Data supplied Start Marker
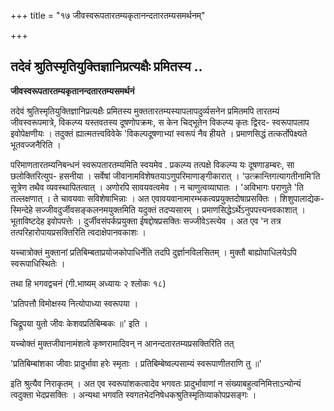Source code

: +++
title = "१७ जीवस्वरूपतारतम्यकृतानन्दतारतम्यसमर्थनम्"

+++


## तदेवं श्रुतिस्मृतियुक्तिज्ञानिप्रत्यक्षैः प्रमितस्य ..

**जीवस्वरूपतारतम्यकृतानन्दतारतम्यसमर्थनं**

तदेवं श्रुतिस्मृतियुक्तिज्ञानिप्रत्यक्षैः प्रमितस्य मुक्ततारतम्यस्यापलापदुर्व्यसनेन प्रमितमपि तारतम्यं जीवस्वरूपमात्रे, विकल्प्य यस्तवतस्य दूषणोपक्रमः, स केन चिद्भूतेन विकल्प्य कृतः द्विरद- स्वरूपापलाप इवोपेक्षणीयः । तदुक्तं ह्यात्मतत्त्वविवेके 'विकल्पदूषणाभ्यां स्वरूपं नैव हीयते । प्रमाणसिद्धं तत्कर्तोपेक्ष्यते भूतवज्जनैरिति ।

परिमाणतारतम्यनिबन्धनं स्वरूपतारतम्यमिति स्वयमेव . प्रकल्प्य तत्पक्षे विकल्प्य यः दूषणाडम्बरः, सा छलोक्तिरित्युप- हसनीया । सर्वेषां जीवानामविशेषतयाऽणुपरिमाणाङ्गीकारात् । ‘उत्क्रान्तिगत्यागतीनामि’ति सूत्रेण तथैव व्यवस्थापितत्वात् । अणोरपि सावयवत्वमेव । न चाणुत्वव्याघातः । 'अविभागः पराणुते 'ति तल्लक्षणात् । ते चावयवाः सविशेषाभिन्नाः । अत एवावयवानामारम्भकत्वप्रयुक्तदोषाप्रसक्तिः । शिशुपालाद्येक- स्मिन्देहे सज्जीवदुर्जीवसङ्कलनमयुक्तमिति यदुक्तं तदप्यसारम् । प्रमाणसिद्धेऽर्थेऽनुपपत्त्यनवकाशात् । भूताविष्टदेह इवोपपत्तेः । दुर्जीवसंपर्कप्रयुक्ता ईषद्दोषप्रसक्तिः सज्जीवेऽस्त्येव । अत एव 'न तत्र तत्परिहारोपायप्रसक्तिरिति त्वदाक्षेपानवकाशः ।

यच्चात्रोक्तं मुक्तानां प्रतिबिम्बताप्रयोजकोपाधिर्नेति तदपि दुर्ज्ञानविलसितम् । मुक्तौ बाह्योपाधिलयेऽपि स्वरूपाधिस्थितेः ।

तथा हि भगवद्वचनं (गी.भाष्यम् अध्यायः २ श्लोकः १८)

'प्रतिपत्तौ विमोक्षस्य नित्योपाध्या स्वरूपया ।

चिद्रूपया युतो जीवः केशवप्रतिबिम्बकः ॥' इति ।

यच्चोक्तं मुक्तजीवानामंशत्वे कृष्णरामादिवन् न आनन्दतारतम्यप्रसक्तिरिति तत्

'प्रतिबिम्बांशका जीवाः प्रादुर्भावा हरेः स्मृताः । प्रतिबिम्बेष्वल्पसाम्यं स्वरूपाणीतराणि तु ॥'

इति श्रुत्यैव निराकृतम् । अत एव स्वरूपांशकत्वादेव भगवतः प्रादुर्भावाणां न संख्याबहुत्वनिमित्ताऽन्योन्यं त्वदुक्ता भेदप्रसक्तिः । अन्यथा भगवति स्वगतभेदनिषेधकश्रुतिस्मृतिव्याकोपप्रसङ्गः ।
Data supplied End Marker
Data supplied Start Marker
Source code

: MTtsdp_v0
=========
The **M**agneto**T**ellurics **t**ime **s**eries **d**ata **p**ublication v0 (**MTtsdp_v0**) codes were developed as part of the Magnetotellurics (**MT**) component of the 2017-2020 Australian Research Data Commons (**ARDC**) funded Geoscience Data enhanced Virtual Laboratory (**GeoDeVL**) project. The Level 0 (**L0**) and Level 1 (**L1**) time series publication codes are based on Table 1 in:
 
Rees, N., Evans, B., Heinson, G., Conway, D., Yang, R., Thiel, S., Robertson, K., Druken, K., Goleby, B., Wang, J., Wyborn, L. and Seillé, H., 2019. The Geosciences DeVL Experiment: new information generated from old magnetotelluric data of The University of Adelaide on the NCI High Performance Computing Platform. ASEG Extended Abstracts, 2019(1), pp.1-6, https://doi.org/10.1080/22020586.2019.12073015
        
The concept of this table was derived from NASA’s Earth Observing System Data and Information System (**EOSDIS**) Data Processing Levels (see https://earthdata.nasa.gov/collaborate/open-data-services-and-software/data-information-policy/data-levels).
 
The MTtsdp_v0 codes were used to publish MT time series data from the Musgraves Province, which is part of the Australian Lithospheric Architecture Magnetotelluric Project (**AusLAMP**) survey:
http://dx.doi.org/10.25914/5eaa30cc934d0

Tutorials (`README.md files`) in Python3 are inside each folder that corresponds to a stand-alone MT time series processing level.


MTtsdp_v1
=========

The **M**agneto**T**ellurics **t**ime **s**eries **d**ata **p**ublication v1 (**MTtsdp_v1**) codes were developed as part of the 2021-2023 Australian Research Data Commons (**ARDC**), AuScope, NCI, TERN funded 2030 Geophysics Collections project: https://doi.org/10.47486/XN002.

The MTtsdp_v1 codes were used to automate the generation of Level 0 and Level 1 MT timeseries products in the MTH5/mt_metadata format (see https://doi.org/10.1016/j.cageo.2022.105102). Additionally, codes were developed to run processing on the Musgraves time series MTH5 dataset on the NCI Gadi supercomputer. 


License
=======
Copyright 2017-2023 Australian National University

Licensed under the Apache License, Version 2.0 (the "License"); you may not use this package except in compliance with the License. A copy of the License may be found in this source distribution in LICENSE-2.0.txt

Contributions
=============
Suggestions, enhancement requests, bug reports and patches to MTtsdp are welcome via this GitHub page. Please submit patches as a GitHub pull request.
Data supplied End Marker
- **What to produce**: Looking only at the entries, count the lines that contain the word "License", then state that count and nothing else.

- **The answer**: 2